--- What you need to do ---
Give the entries back exactly, dropping each image.

--- Given information ---
Content starts
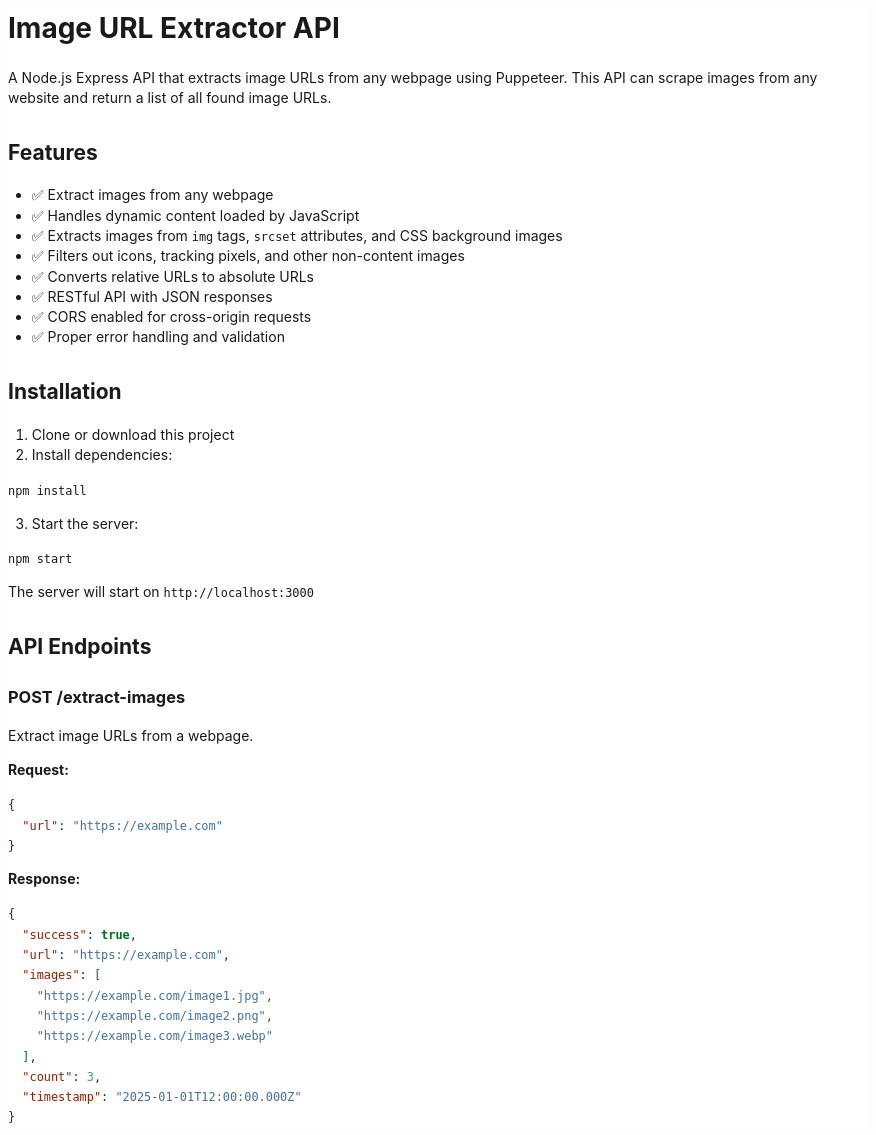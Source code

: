 # Image URL Extractor API

A Node.js Express API that extracts image URLs from any webpage using Puppeteer. This API can scrape images from any website and return a list of all found image URLs.

## Features

- ✅ Extract images from any webpage
- ✅ Handles dynamic content loaded by JavaScript
- ✅ Extracts images from `img` tags, `srcset` attributes, and CSS background images
- ✅ Filters out icons, tracking pixels, and other non-content images
- ✅ Converts relative URLs to absolute URLs
- ✅ RESTful API with JSON responses
- ✅ CORS enabled for cross-origin requests
- ✅ Proper error handling and validation

## Installation

1. Clone or download this project
2. Install dependencies:
```bash
npm install
```

3. Start the server:
```bash
npm start
```

The server will start on `http://localhost:3000`

## API Endpoints

### POST /extract-images

Extract image URLs from a webpage.

**Request:**
```json
{
  "url": "https://example.com"
}
```

**Response:**
```json
{
  "success": true,
  "url": "https://example.com",
  "images": [
    "https://example.com/image1.jpg",
    "https://example.com/image2.png",
    "https://example.com/image3.webp"
  ],
  "count": 3,
  "timestamp": "2025-01-01T12:00:00.000Z"
}
```
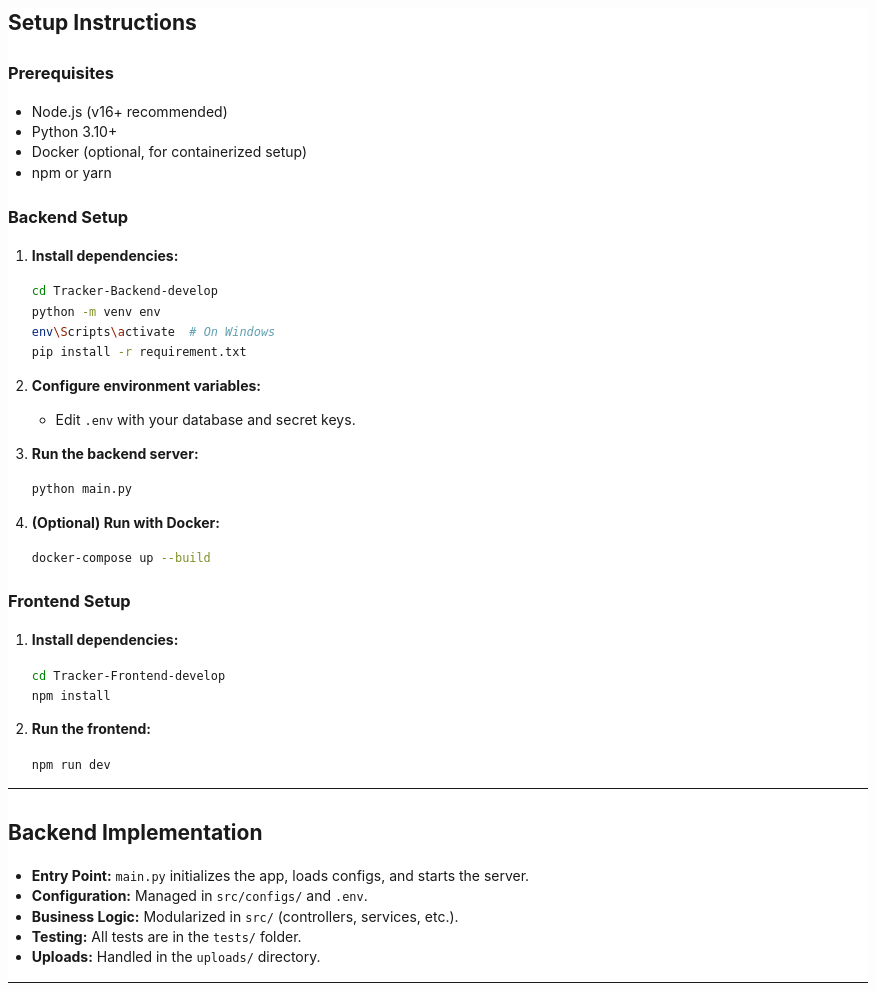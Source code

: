
## Setup Instructions

### Prerequisites
- Node.js (v16+ recommended)
- Python 3.10+
- Docker (optional, for containerized setup)
- npm or yarn

### Backend Setup

1. **Install dependencies:**
    ```bash
    cd Tracker-Backend-develop
    python -m venv env
    env\Scripts\activate  # On Windows
    pip install -r requirement.txt
    ```

2. **Configure environment variables:**
    - Edit `.env` with your database and secret keys.

3. **Run the backend server:**
    ```bash
    python main.py
    ```

4. **(Optional) Run with Docker:**
    ```bash
    docker-compose up --build
    ```

### Frontend Setup

1. **Install dependencies:**
    ```bash
    cd Tracker-Frontend-develop
    npm install
    ```

2. **Run the frontend:**
    ```bash
    npm run dev
    ```

---

## Backend Implementation

- **Entry Point:** `main.py` initializes the app, loads configs, and starts the server.
- **Configuration:** Managed in `src/configs/` and `.env`.
- **Business Logic:** Modularized in `src/` (controllers, services, etc.).
- **Testing:** All tests are in the `tests/` folder.
- **Uploads:** Handled in the `uploads/` directory.

---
Content ends
--- Finished exercise ---
Source code

: # Image URL Extractor API

A Node.js Express API that extracts image URLs from any webpage using Puppeteer. This API can scrape images from any website and return a list of all found image URLs.

## Features

- ✅ Extract images from any webpage
- ✅ Handles dynamic content loaded by JavaScript
- ✅ Extracts images from `img` tags, `srcset` attributes, and CSS background images
- ✅ Filters out icons, tracking pixels, and other non-content images
- ✅ Converts relative URLs to absolute URLs
- ✅ RESTful API with JSON responses
- ✅ CORS enabled for cross-origin requests
- ✅ Proper error handling and validation

## Installation

1. Clone or download this project
2. Install dependencies:
```bash
npm install
```

3. Start the server:
```bash
npm start
```

The server will start on `http://localhost:3000`

## API Endpoints

### POST /extract-images

Extract image URLs from a webpage.

**Request:**
```json
{
  "url": "https://example.com"
}
```

**Response:**
```json
{
  "success": true,
  "url": "https://example.com",
  "images": [
    "https://example.com/image1.jpg",
    "https://example.com/image2.png",
    "https://example.com/image3.webp"
  ],
  "count": 3,
  "timestamp": "2025-01-01T12:00:00.000Z"
}
```
Source code

:
## Setup Instructions

### Prerequisites
- Node.js (v16+ recommended)
- Python 3.10+
- Docker (optional, for containerized setup)
- npm or yarn

### Backend Setup

1. **Install dependencies:**
    ```bash
    cd Tracker-Backend-develop
    python -m venv env
    env\Scripts\activate  # On Windows
    pip install -r requirement.txt
    ```

2. **Configure environment variables:**
    - Edit `.env` with your database and secret keys.

3. **Run the backend server:**
    ```bash
    python main.py
    ```

4. **(Optional) Run with Docker:**
    ```bash
    docker-compose up --build
    ```

### Frontend Setup

1. **Install dependencies:**
    ```bash
    cd Tracker-Frontend-develop
    npm install
    ```

2. **Run the frontend:**
    ```bash
    npm run dev
    ```

---

## Backend Implementation

- **Entry Point:** `main.py` initializes the app, loads configs, and starts the server.
- **Configuration:** Managed in `src/configs/` and `.env`.
- **Business Logic:** Modularized in `src/` (controllers, services, etc.).
- **Testing:** All tests are in the `tests/` folder.
- **Uploads:** Handled in the `uploads/` directory.

---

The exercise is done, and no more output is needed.